In the wake of their failed seven-year effort to repeal and replace the Affordable Care Act, Congressional Republicans are now engaged in a bipartisan effort to save the law that has helped insure millions of Americans, including their own constituents. The retention of cost-sharing reduction payments—which reimburse insurers for cutting deductibles and other out-of-pocket costs for millions of low-income people—lies at the heart of the effort.
On Tuesday, Senator Lamar Alexander of Tennessee announced that the Senate Health, Education, Labor and Pensions Committee, which Lamar chairs, will hold bipartisan hearings in September to discuss “the actions Congress should take to stabilize and strengthen the individual health insurance market so that Americans will be able to buy insurance at affordable prices in 2018.” Lamar also publicly urged President Trump to continue making cost-sharing reduction payments to insurance companies in the interim period.

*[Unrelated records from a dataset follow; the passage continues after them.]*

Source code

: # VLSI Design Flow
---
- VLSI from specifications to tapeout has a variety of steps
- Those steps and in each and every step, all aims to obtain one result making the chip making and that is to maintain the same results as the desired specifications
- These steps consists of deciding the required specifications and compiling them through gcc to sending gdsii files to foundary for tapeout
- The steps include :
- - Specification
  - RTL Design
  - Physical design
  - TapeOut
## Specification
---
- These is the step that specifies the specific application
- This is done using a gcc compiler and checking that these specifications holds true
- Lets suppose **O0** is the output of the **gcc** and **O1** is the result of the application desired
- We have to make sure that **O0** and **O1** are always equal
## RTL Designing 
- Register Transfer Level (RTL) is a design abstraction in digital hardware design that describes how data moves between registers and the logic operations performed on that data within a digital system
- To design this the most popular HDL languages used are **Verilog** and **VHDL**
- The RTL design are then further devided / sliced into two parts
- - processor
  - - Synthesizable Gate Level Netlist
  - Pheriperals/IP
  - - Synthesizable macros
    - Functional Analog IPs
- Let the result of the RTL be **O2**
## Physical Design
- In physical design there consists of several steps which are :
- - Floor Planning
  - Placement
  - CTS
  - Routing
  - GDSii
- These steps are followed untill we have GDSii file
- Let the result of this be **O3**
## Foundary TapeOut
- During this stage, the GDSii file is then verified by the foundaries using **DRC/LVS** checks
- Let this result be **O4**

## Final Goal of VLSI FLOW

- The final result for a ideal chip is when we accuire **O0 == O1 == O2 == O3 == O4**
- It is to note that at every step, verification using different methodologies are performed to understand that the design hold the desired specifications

For his part, Trump has called for letting the Affordable Care Act implode, apparently unconcerned that such an implosion would cause millions to lose their health insurance.
Mirroring the Senate’s efforts, a bipartisan group in the House dubbed the “Problem Solvers Caucus” has announced agreement on a bipartisan set of proposals to revise the Affordable Care Act and stabilize insurance markets. The proposals include funding the cost-sharing reduction payments and exempting businesses with fewer than 500 employees from the Act’s requirement to offer health insurance to workers.
If Congress does not act to strengthen the individual health insurance market, millions stand to lose coverage as a result of premium increases. Insurers in several states are threatening to raise premiums on plans by as much as 34%. Several companies have cited ongoing uncertainty about cost-sharing reduction payments as a factor contributing to the increases.